[Document images with source code]
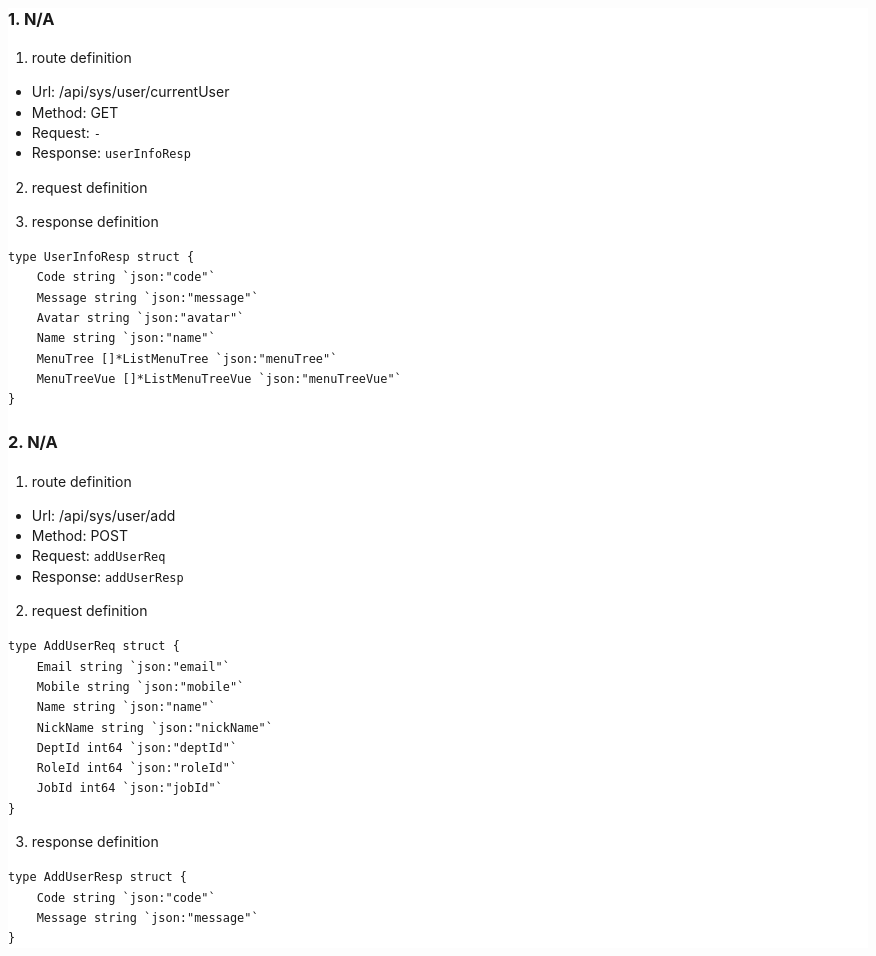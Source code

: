 ### 1. N/A

1. route definition

- Url: /api/sys/user/currentUser
- Method: GET
- Request: `-`
- Response: `userInfoResp`

2. request definition



3. response definition



```golang
type UserInfoResp struct {
	Code string `json:"code"`
	Message string `json:"message"`
	Avatar string `json:"avatar"`
	Name string `json:"name"`
	MenuTree []*ListMenuTree `json:"menuTree"`
	MenuTreeVue []*ListMenuTreeVue `json:"menuTreeVue"`
}
```

### 2. N/A

1. route definition

- Url: /api/sys/user/add
- Method: POST
- Request: `addUserReq`
- Response: `addUserResp`

2. request definition



```golang
type AddUserReq struct {
	Email string `json:"email"`
	Mobile string `json:"mobile"`
	Name string `json:"name"`
	NickName string `json:"nickName"`
	DeptId int64 `json:"deptId"`
	RoleId int64 `json:"roleId"`
	JobId int64 `json:"jobId"`
}
```


3. response definition



```golang
type AddUserResp struct {
	Code string `json:"code"`
	Message string `json:"message"`
}
```
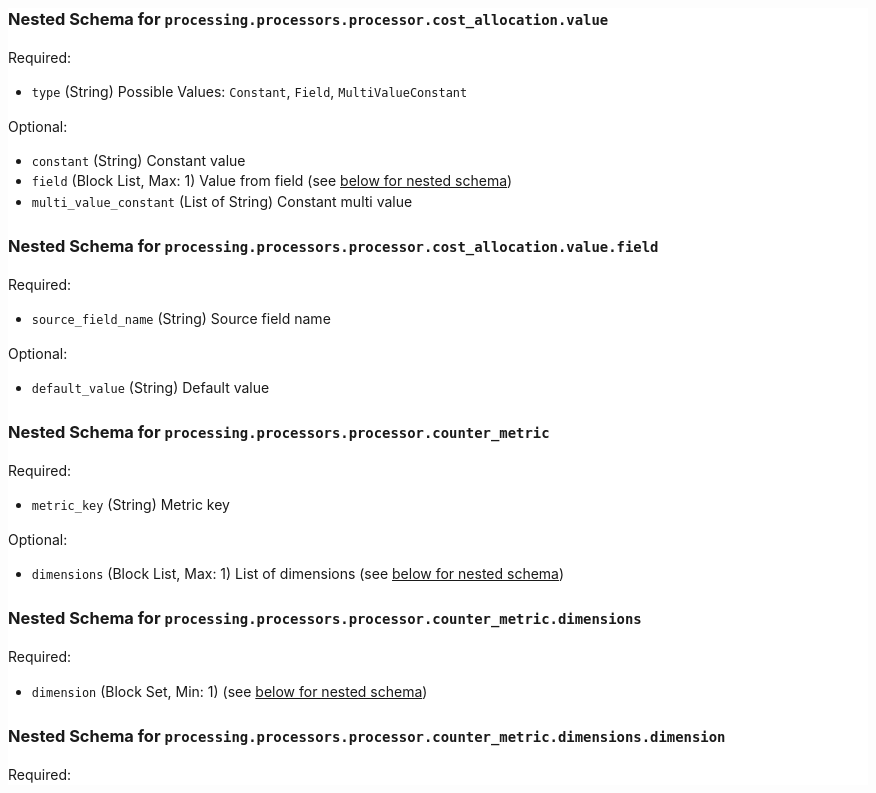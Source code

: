 <a id="nestedblock--processing--processors--processor--cost_allocation--value"></a>
### Nested Schema for `processing.processors.processor.cost_allocation.value`

Required:

- `type` (String) Possible Values: `Constant`, `Field`, `MultiValueConstant`

Optional:

- `constant` (String) Constant value
- `field` (Block List, Max: 1) Value from field (see [below for nested schema](#nestedblock--processing--processors--processor--cost_allocation--value--field))
- `multi_value_constant` (List of String) Constant multi value

<a id="nestedblock--processing--processors--processor--cost_allocation--value--field"></a>
### Nested Schema for `processing.processors.processor.cost_allocation.value.field`

Required:

- `source_field_name` (String) Source field name

Optional:

- `default_value` (String) Default value




<a id="nestedblock--processing--processors--processor--counter_metric"></a>
### Nested Schema for `processing.processors.processor.counter_metric`

Required:

- `metric_key` (String) Metric key

Optional:

- `dimensions` (Block List, Max: 1) List of dimensions (see [below for nested schema](#nestedblock--processing--processors--processor--counter_metric--dimensions))

<a id="nestedblock--processing--processors--processor--counter_metric--dimensions"></a>
### Nested Schema for `processing.processors.processor.counter_metric.dimensions`

Required:

- `dimension` (Block Set, Min: 1) (see [below for nested schema](#nestedblock--processing--processors--processor--counter_metric--dimensions--dimension))

<a id="nestedblock--processing--processors--processor--counter_metric--dimensions--dimension"></a>
### Nested Schema for `processing.processors.processor.counter_metric.dimensions.dimension`

Required:
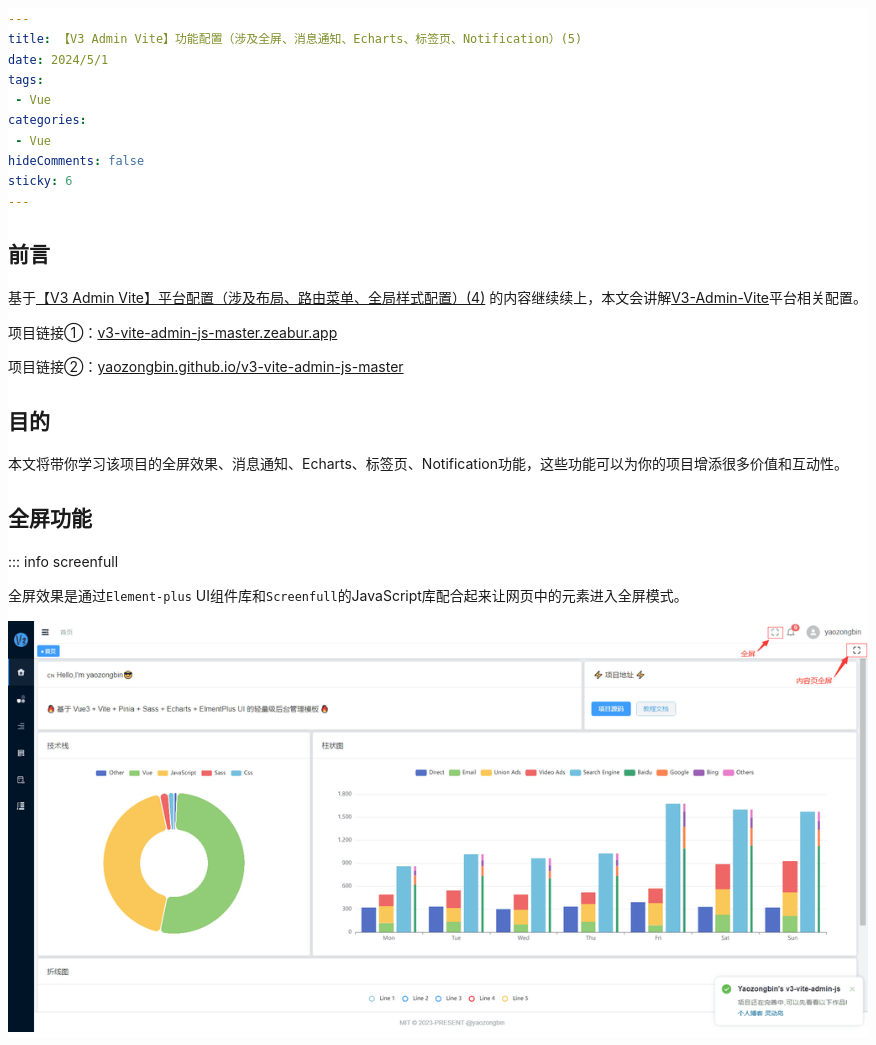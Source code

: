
 ```yaml
---
title: 【V3 Admin Vite】功能配置（涉及全屏、消息通知、Echarts、标签页、Notification）(5)
date: 2024/5/1
tags:
 - Vue
categories:
 - Vue
hideComments: false
sticky: 6
---
```

## 前言

基于[【V3 Admin Vite】平台配置（涉及布局、路由菜单、全局样式配置）(4)](v3AdminVite4.md) 的内容继续续上，本文会讲解[V3-Admin-Vite](https://v3-vite-admin-js-master.zeabur.app/#/dashboard)平台相关配置。

项目链接①：[v3-vite-admin-js-master.zeabur.app](https://v3-vite-admin-js-master.zeabur.app/#/dashboard)

项目链接②：[yaozongbin.github.io/v3-vite-admin-js-master](https://yaozongbin.github.io/v3-vite-admin-js-master)

## 目的

本文将带你学习该项目的全屏效果、消息通知、Echarts、标签页、Notification功能，这些功能可以为你的项目增添很多价值和互动性。

## 全屏功能

::: info screenfull

全屏效果是通过`Element-plus` UI组件库和`Screenfull`的JavaScript库配合起来让网页中的元素进入全屏模式。

![1715918411603](image/v3AdminVite5/1715918411603.png)

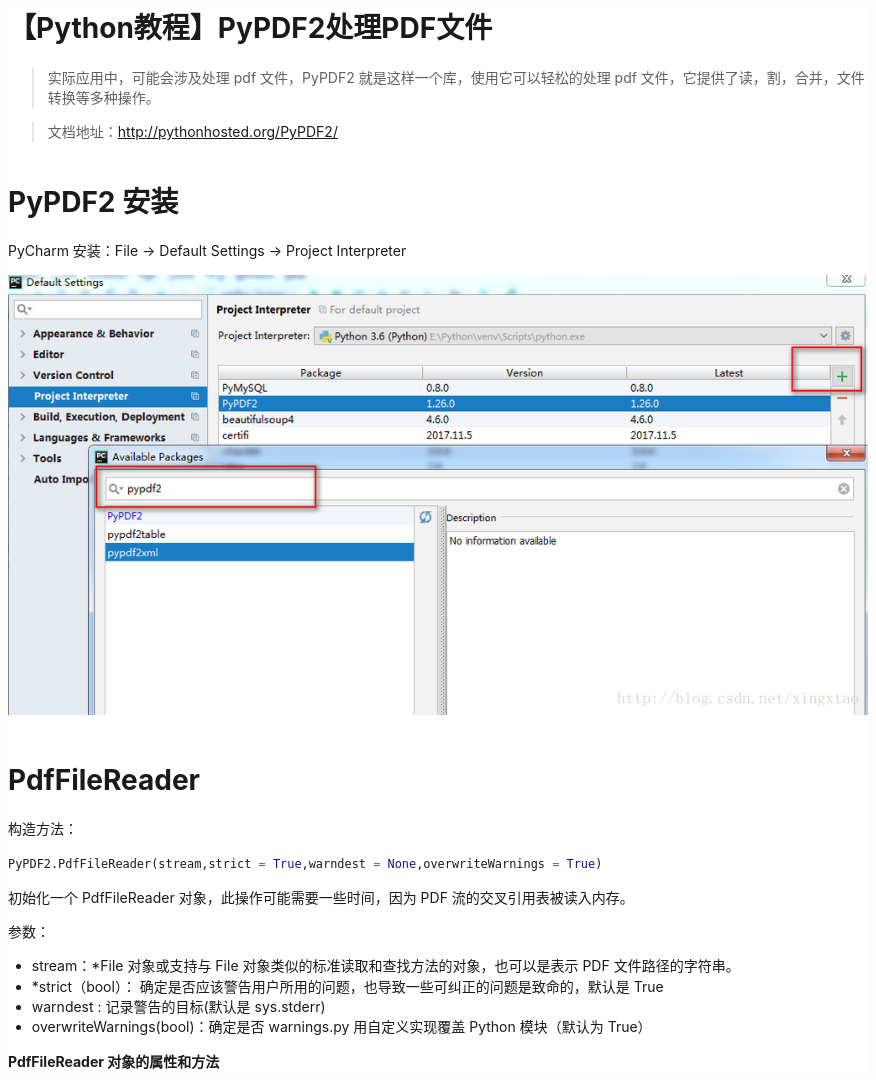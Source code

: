# 【Python教程】PyPDF2处理PDF文件
> 实际应用中，可能会涉及处理 pdf 文件，PyPDF2 就是这样一个库，使用它可以轻松的处理 pdf 文件，它提供了读，割，合并，文件转换等多种操作。

> 文档地址：http://pythonhosted.org/PyPDF2/

# PyPDF2 安装
PyCharm 安装：File -> Default Settings -> Project Interpreter

![](../img/pycharm_intstall_package.png)

# PdfFileReader
构造方法：
```python
PyPDF2.PdfFileReader(stream,strict = True,warndest = None,overwriteWarnings = True)
```

初始化一个 PdfFileReader 对象，此操作可能需要一些时间，因为 PDF 流的交叉引用表被读入内存。

参数：

- stream：*File 对象或支持与 File 对象类似的标准读取和查找方法的对象，也可以是表示 PDF 文件路径的字符串。
- *strict（bool）： 确定是否应该警告用户所用的问题，也导致一些可纠正的问题是致命的，默认是 True
- warndest : 记录警告的目标(默认是 sys.stderr)
- overwriteWarnings(bool)：确定是否 warnings.py 用自定义实现覆盖 Python 模块（默认为 True）

**PdfFileReader 对象的属性和方法**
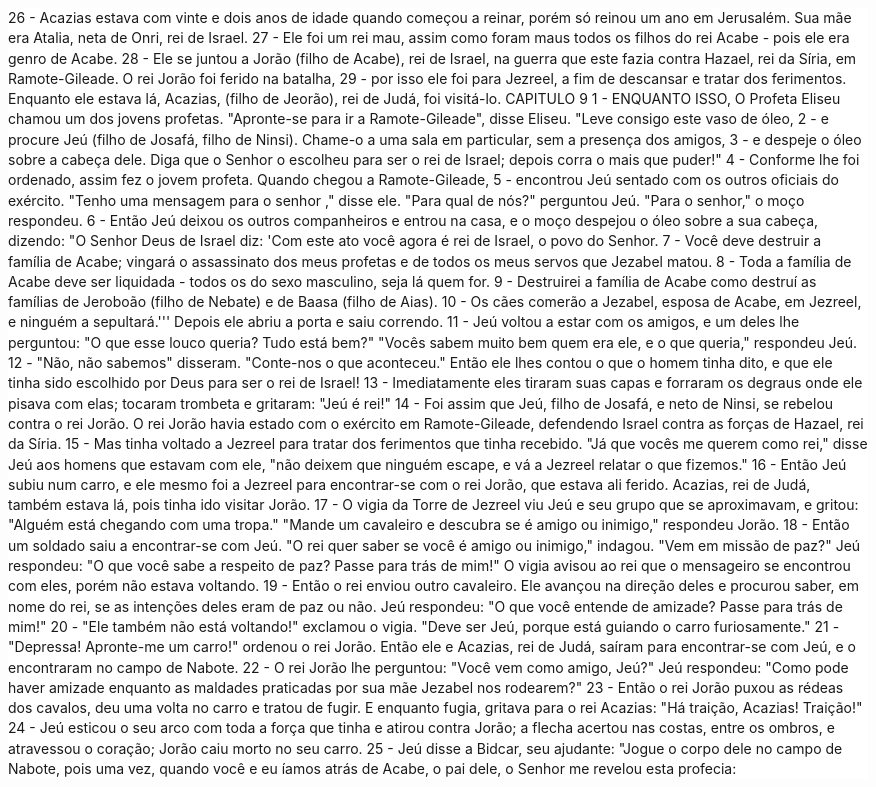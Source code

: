 26 - Acazias estava com vinte e dois anos de idade quando começou a reinar, porém só reinou
um ano em Jerusalém. Sua mãe era Atalia, neta de Onri, rei de Israel.
27 - Ele foi um rei mau, assim como foram maus todos os filhos do rei Acabe - pois ele era
genro de Acabe.
28 - Ele se juntou a Jorão (filho de Acabe), rei de Israel, na guerra que este fazia contra
Hazael, rei da Síria, em Ramote-Gileade. O rei Jorão foi ferido na batalha,
29 - por isso ele foi para Jezreel, a fim de descansar e tratar dos ferimentos. Enquanto ele
estava lá, Acazias, (filho de Jeorão), rei de Judá, foi visitá-lo.
CAPITULO 9
1 - ENQUANTO ISSO, O Profeta Eliseu chamou um dos jovens profetas. "Apronte-se para ir a
Ramote-Gileade", disse Eliseu. "Leve consigo este vaso de óleo,
2 - e procure Jeú (filho de Josafá, filho de Ninsi). Chame-o a uma sala em particular, sem a
presença dos amigos,
3 - e despeje o óleo sobre a cabeça dele. Diga que o Senhor o escolheu para ser o rei de
Israel; depois corra o mais que puder!"
4 - Conforme lhe foi ordenado, assim fez o jovem profeta. Quando chegou a Ramote-Gileade,
5 - encontrou Jeú sentado com os outros oficiais do exército. "Tenho uma mensagem para o
senhor ," disse ele. "Para qual de nós?" perguntou Jeú. "Para o senhor," o moço respondeu.
6 - Então Jeú deixou os outros companheiros e entrou na casa, e o moço despejou o óleo
sobre a sua cabeça, dizendo: "O Senhor Deus de Israel diz: 'Com este ato você agora é rei de
Israel, o povo do Senhor.
7 - Você deve destruir a família de Acabe; vingará o assassinato dos meus profetas e de todos
os meus servos que Jezabel matou.
8 - Toda a família de Acabe deve ser liquidada - todos os do sexo masculino, seja lá quem for.
9 - Destruirei a família de Acabe como destruí as famílias de Jeroboão (filho de Nebate) e de
Baasa (filho de Aias).
10 - Os cães comerão a Jezabel, esposa de Acabe, em Jezreel, e ninguém a sepultará.''' Depois
ele abriu a porta e saiu correndo.
11 - Jeú voltou a estar com os amigos, e um deles lhe perguntou: "O que esse louco queria?
Tudo está bem?" "Vocês sabem muito bem quem era ele, e o que queria," respondeu Jeú.
12 - "Não, não sabemos" disseram. "Conte-nos o que aconteceu." Então ele lhes contou o que
o homem tinha dito, e que ele tinha sido escolhido por Deus para ser o rei de Israel!
13 - Imediatamente eles tiraram suas capas e forraram os degraus onde ele pisava com elas;
tocaram trombeta e gritaram: "Jeú é rei!"
14 - Foi assim que Jeú, filho de Josafá, e neto de Ninsi, se rebelou contra o rei Jorão. O rei
Jorão havia estado com o exército em Ramote-Gileade, defendendo Israel contra as forças de
Hazael, rei da Síria.
15 - Mas tinha voltado a Jezreel para tratar dos ferimentos que tinha recebido. "Já que vocês
me querem como rei," disse Jeú aos homens que estavam com ele, "não deixem que ninguém
escape, e vá a Jezreel relatar o que fizemos."
16 - Então Jeú subiu num carro, e ele mesmo foi a Jezreel para encontrar-se com o rei Jorão,
que estava ali ferido. Acazias, rei de Judá, também estava lá, pois tinha ido visitar Jorão.
17 - O vigia da Torre de Jezreel viu Jeú e seu grupo que se aproximavam, e gritou: "Alguém
está chegando com uma tropa." "Mande um cavaleiro e descubra se é amigo ou inimigo,"
respondeu Jorão.
18 - Então um soldado saiu a encontrar-se com Jeú. "O rei quer saber se você é amigo ou
inimigo," indagou. "Vem em missão de paz?" Jeú respondeu: "O que você sabe a respeito de
paz? Passe para trás de mim!" O vigia avisou ao rei que o mensageiro se encontrou com eles,
porém não estava voltando.
19 - Então o rei enviou outro cavaleiro. Ele avançou na direção deles e procurou saber, em
nome do rei, se as intenções deles eram de paz ou não. Jeú respondeu: "O que você entende
de amizade? Passe para trás de mim!"
20 - "Ele também não está voltando!" exclamou o vigia. "Deve ser Jeú, porque está guiando o
carro furiosamente."
21 - "Depressa! Apronte-me um carro!" ordenou o rei Jorão. Então ele e Acazias, rei de Judá,
saíram para encontrar-se com Jeú, e o encontraram no campo de Nabote.
22 - O rei Jorão lhe perguntou: "Você vem como amigo, Jeú?" Jeú respondeu: "Como pode
haver amizade enquanto as maldades praticadas por sua mãe Jezabel nos rodearem?"
23 - Então o rei Jorão puxou as rédeas dos cavalos, deu uma volta no carro e tratou de fugir. E
enquanto fugia, gritava para o rei Acazias: "Há traição, Acazias! Traição!"
24 - Jeú esticou o seu arco com toda a força que tinha e atirou contra Jorão; a flecha acertou
nas costas, entre os ombros, e atravessou o coração; Jorão caiu morto no seu carro.
25 - Jeú disse a Bidcar, seu ajudante: "Jogue o corpo dele no campo de Nabote, pois uma vez,
quando você e eu íamos atrás de Acabe, o pai dele, o Senhor me revelou esta profecia:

• _TASK STATEMENT_
Please go through the data above and copy each line containing the word "todos".

• _EXERCISE RESPONSE_
27 - Ele foi um rei mau, assim como foram maus todos os filhos do rei Acabe - pois ele era
7 - Você deve destruir a família de Acabe; vingará o assassinato dos meus profetas e de todos
8 - Toda a família de Acabe deve ser liquidada - todos os do sexo masculino, seja lá quem for.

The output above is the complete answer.